→ **Data for analysis**:
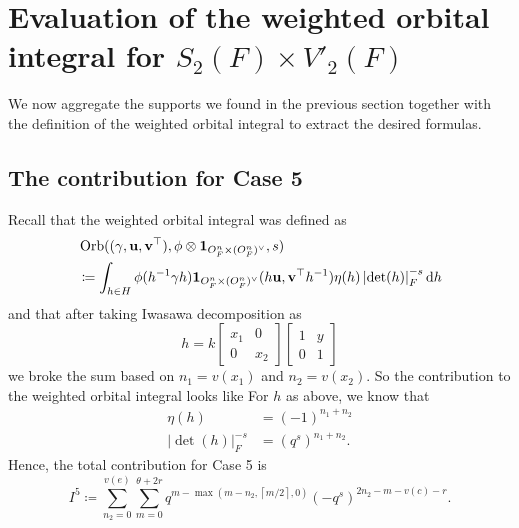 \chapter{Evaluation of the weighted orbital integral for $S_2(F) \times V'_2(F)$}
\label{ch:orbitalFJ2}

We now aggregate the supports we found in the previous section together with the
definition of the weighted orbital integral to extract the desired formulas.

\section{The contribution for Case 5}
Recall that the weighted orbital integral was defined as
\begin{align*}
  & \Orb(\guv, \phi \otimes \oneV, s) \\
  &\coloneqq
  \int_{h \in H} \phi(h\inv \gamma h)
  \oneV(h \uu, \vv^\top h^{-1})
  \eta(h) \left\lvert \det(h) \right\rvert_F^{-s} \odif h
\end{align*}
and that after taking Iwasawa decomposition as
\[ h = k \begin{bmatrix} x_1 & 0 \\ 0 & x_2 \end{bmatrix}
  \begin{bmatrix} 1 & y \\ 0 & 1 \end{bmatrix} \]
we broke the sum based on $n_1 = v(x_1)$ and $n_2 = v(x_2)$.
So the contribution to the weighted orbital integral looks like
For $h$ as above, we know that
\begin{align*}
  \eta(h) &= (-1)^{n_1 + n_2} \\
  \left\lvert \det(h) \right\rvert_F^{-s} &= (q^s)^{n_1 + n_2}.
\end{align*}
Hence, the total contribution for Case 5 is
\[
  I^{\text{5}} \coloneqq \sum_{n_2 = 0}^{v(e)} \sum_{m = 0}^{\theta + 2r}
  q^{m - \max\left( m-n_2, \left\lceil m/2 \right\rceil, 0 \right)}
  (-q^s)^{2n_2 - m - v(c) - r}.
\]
==
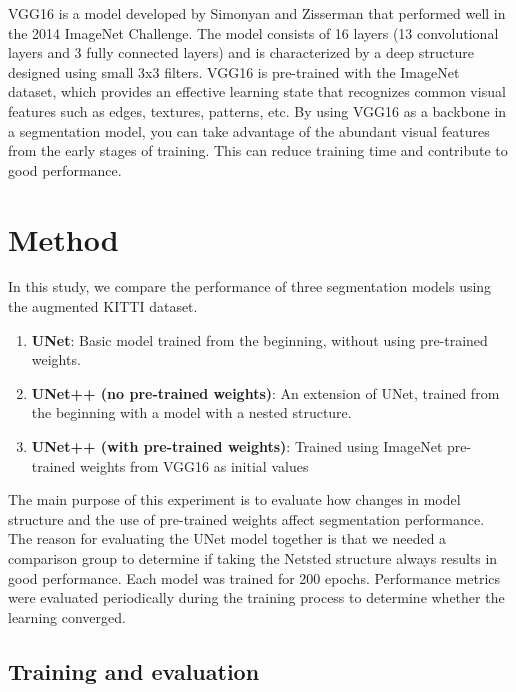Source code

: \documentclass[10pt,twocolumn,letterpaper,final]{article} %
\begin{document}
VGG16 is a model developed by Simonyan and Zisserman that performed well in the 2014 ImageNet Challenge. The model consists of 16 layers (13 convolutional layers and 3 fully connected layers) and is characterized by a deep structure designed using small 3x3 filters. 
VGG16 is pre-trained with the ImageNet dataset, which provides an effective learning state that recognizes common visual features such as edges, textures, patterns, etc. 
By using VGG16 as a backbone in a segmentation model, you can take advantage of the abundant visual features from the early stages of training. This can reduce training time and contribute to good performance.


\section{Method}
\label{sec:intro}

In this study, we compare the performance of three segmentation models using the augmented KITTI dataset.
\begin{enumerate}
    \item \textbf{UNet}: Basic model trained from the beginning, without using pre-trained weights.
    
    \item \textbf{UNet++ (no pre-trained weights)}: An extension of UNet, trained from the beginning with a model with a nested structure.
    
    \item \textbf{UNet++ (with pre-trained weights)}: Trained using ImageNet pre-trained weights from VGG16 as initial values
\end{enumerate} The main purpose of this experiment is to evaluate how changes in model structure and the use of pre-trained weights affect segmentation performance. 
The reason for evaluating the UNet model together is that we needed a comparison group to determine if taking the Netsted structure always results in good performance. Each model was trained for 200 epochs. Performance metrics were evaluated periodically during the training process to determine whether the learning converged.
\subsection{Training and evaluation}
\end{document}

→ **Instructions for the task**:
In your answer, include only the lines above starting at the line that holds "Recall that the" and ending at the line that holds "we broke the", copied exactly.

→ **Exercise result**:
Recall that the weighted orbital integral was defined as
\begin{align*}
  & \Orb(\guv, \phi \otimes \oneV, s) \\
  &\coloneqq
  \int_{h \in H} \phi(h\inv \gamma h)
  \oneV(h \uu, \vv^\top h^{-1})
  \eta(h) \left\lvert \det(h) \right\rvert_F^{-s} \odif h
\end{align*}
and that after taking Iwasawa decomposition as
\[ h = k \begin{bmatrix} x_1 & 0 \\ 0 & x_2 \end{bmatrix}
  \begin{bmatrix} 1 & y \\ 0 & 1 \end{bmatrix} \]
we broke the sum based on $n_1 = v(x_1)$ and $n_2 = v(x_2)$.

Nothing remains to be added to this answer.